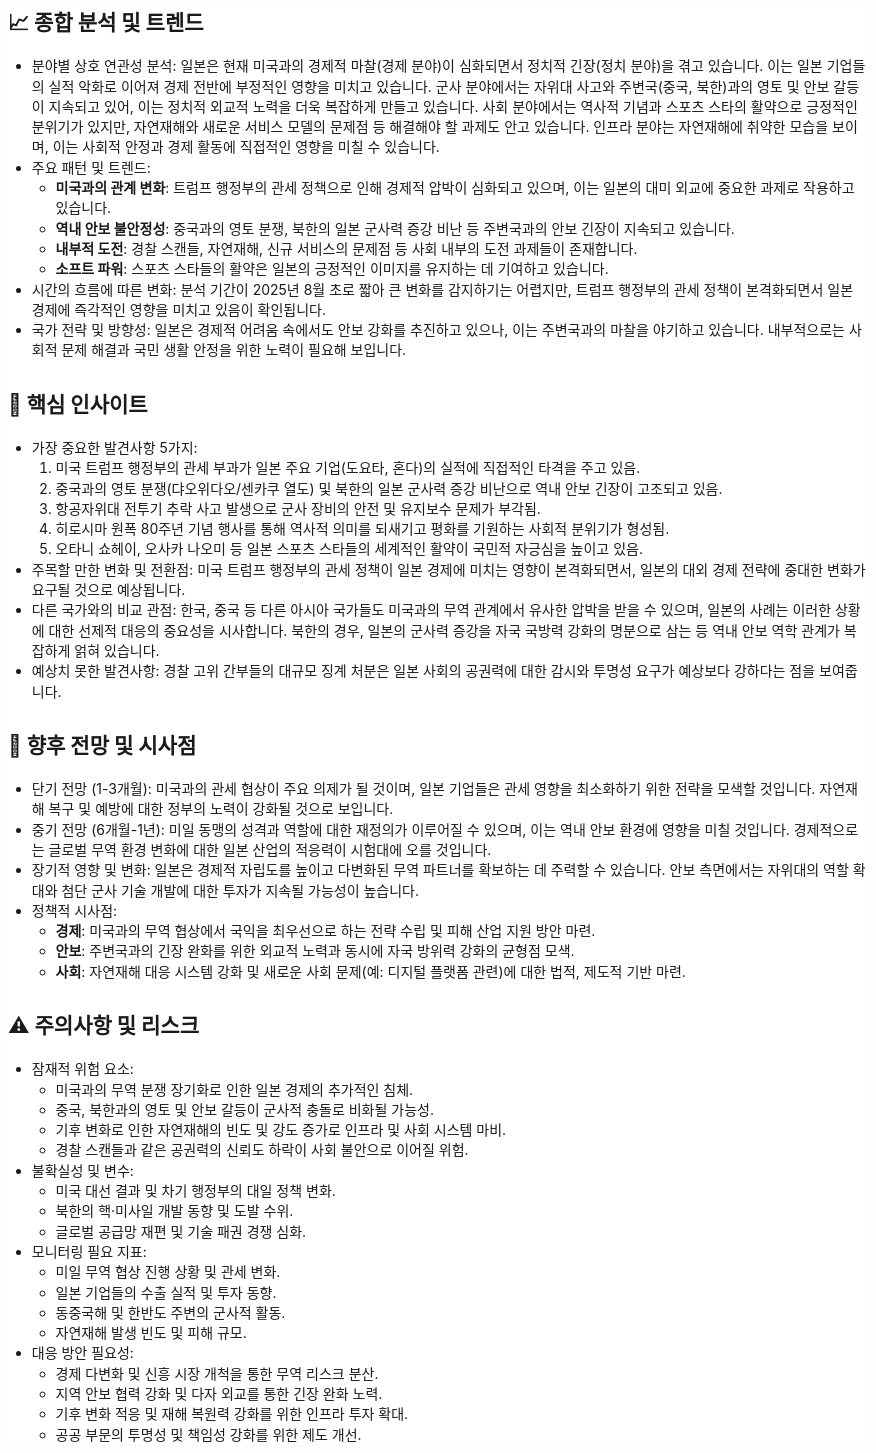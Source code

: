 ## 📈 종합 분석 및 트렌드
- 분야별 상호 연관성 분석: 일본은 현재 미국과의 경제적 마찰(경제 분야)이 심화되면서 정치적 긴장(정치 분야)을 겪고 있습니다. 이는 일본 기업들의 실적 악화로 이어져 경제 전반에 부정적인 영향을 미치고 있습니다. 군사 분야에서는 자위대 사고와 주변국(중국, 북한)과의 영토 및 안보 갈등이 지속되고 있어, 이는 정치적 외교적 노력을 더욱 복잡하게 만들고 있습니다. 사회 분야에서는 역사적 기념과 스포츠 스타의 활약으로 긍정적인 분위기가 있지만, 자연재해와 새로운 서비스 모델의 문제점 등 해결해야 할 과제도 안고 있습니다. 인프라 분야는 자연재해에 취약한 모습을 보이며, 이는 사회적 안정과 경제 활동에 직접적인 영향을 미칠 수 있습니다.
- 주요 패턴 및 트렌드:
    *   **미국과의 관계 변화**: 트럼프 행정부의 관세 정책으로 인해 경제적 압박이 심화되고 있으며, 이는 일본의 대미 외교에 중요한 과제로 작용하고 있습니다.
    *   **역내 안보 불안정성**: 중국과의 영토 분쟁, 북한의 일본 군사력 증강 비난 등 주변국과의 안보 긴장이 지속되고 있습니다.
    *   **내부적 도전**: 경찰 스캔들, 자연재해, 신규 서비스의 문제점 등 사회 내부의 도전 과제들이 존재합니다.
    *   **소프트 파워**: 스포츠 스타들의 활약은 일본의 긍정적인 이미지를 유지하는 데 기여하고 있습니다.
- 시간의 흐름에 따른 변화: 분석 기간이 2025년 8월 초로 짧아 큰 변화를 감지하기는 어렵지만, 트럼프 행정부의 관세 정책이 본격화되면서 일본 경제에 즉각적인 영향을 미치고 있음이 확인됩니다.
- 국가 전략 및 방향성: 일본은 경제적 어려움 속에서도 안보 강화를 추진하고 있으나, 이는 주변국과의 마찰을 야기하고 있습니다. 내부적으로는 사회적 문제 해결과 국민 생활 안정을 위한 노력이 필요해 보입니다.

## 🎯 핵심 인사이트
- 가장 중요한 발견사항 5가지:
    1.  미국 트럼프 행정부의 관세 부과가 일본 주요 기업(도요타, 혼다)의 실적에 직접적인 타격을 주고 있음.
    2.  중국과의 영토 분쟁(댜오위다오/센카쿠 열도) 및 북한의 일본 군사력 증강 비난으로 역내 안보 긴장이 고조되고 있음.
    3.  항공자위대 전투기 추락 사고 발생으로 군사 장비의 안전 및 유지보수 문제가 부각됨.
    4.  히로시마 원폭 80주년 기념 행사를 통해 역사적 의미를 되새기고 평화를 기원하는 사회적 분위기가 형성됨.
    5.  오타니 쇼헤이, 오사카 나오미 등 일본 스포츠 스타들의 세계적인 활약이 국민적 자긍심을 높이고 있음.
- 주목할 만한 변화 및 전환점: 미국 트럼프 행정부의 관세 정책이 일본 경제에 미치는 영향이 본격화되면서, 일본의 대외 경제 전략에 중대한 변화가 요구될 것으로 예상됩니다.
- 다른 국가와의 비교 관점: 한국, 중국 등 다른 아시아 국가들도 미국과의 무역 관계에서 유사한 압박을 받을 수 있으며, 일본의 사례는 이러한 상황에 대한 선제적 대응의 중요성을 시사합니다. 북한의 경우, 일본의 군사력 증강을 자국 국방력 강화의 명분으로 삼는 등 역내 안보 역학 관계가 복잡하게 얽혀 있습니다.
- 예상치 못한 발견사항: 경찰 고위 간부들의 대규모 징계 처분은 일본 사회의 공권력에 대한 감시와 투명성 요구가 예상보다 강하다는 점을 보여줍니다.

## 🔮 향후 전망 및 시사점
- 단기 전망 (1-3개월): 미국과의 관세 협상이 주요 의제가 될 것이며, 일본 기업들은 관세 영향을 최소화하기 위한 전략을 모색할 것입니다. 자연재해 복구 및 예방에 대한 정부의 노력이 강화될 것으로 보입니다.
- 중기 전망 (6개월-1년): 미일 동맹의 성격과 역할에 대한 재정의가 이루어질 수 있으며, 이는 역내 안보 환경에 영향을 미칠 것입니다. 경제적으로는 글로벌 무역 환경 변화에 대한 일본 산업의 적응력이 시험대에 오를 것입니다.
- 장기적 영향 및 변화: 일본은 경제적 자립도를 높이고 다변화된 무역 파트너를 확보하는 데 주력할 수 있습니다. 안보 측면에서는 자위대의 역할 확대와 첨단 군사 기술 개발에 대한 투자가 지속될 가능성이 높습니다.
- 정책적 시사점:
    *   **경제**: 미국과의 무역 협상에서 국익을 최우선으로 하는 전략 수립 및 피해 산업 지원 방안 마련.
    *   **안보**: 주변국과의 긴장 완화를 위한 외교적 노력과 동시에 자국 방위력 강화의 균형점 모색.
    *   **사회**: 자연재해 대응 시스템 강화 및 새로운 사회 문제(예: 디지털 플랫폼 관련)에 대한 법적, 제도적 기반 마련.

## ⚠️ 주의사항 및 리스크
- 잠재적 위험 요소:
    *   미국과의 무역 분쟁 장기화로 인한 일본 경제의 추가적인 침체.
    *   중국, 북한과의 영토 및 안보 갈등이 군사적 충돌로 비화될 가능성.
    *   기후 변화로 인한 자연재해의 빈도 및 강도 증가로 인프라 및 사회 시스템 마비.
    *   경찰 스캔들과 같은 공권력의 신뢰도 하락이 사회 불안으로 이어질 위험.
- 불확실성 및 변수:
    *   미국 대선 결과 및 차기 행정부의 대일 정책 변화.
    *   북한의 핵·미사일 개발 동향 및 도발 수위.
    *   글로벌 공급망 재편 및 기술 패권 경쟁 심화.
- 모니터링 필요 지표:
    *   미일 무역 협상 진행 상황 및 관세 변화.
    *   일본 기업들의 수출 실적 및 투자 동향.
    *   동중국해 및 한반도 주변의 군사적 활동.
    *   자연재해 발생 빈도 및 피해 규모.
- 대응 방안 필요성:
    *   경제 다변화 및 신흥 시장 개척을 통한 무역 리스크 분산.
    *   지역 안보 협력 강화 및 다자 외교를 통한 긴장 완화 노력.
    *   기후 변화 적응 및 재해 복원력 강화를 위한 인프라 투자 확대.
    *   공공 부문의 투명성 및 책임성 강화를 위한 제도 개선.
======
### EXERCISE
Find the word "발견사항" in the entries above. Copy every line that has it.

### RESPONSE BELOW
- 가장 중요한 발견사항 5가지:
- 예상치 못한 발견사항: 경찰 고위 간부들의 대규모 징계 처분은 일본 사회의 공권력에 대한 감시와 투명성 요구가 예상보다 강하다는 점을 보여줍니다.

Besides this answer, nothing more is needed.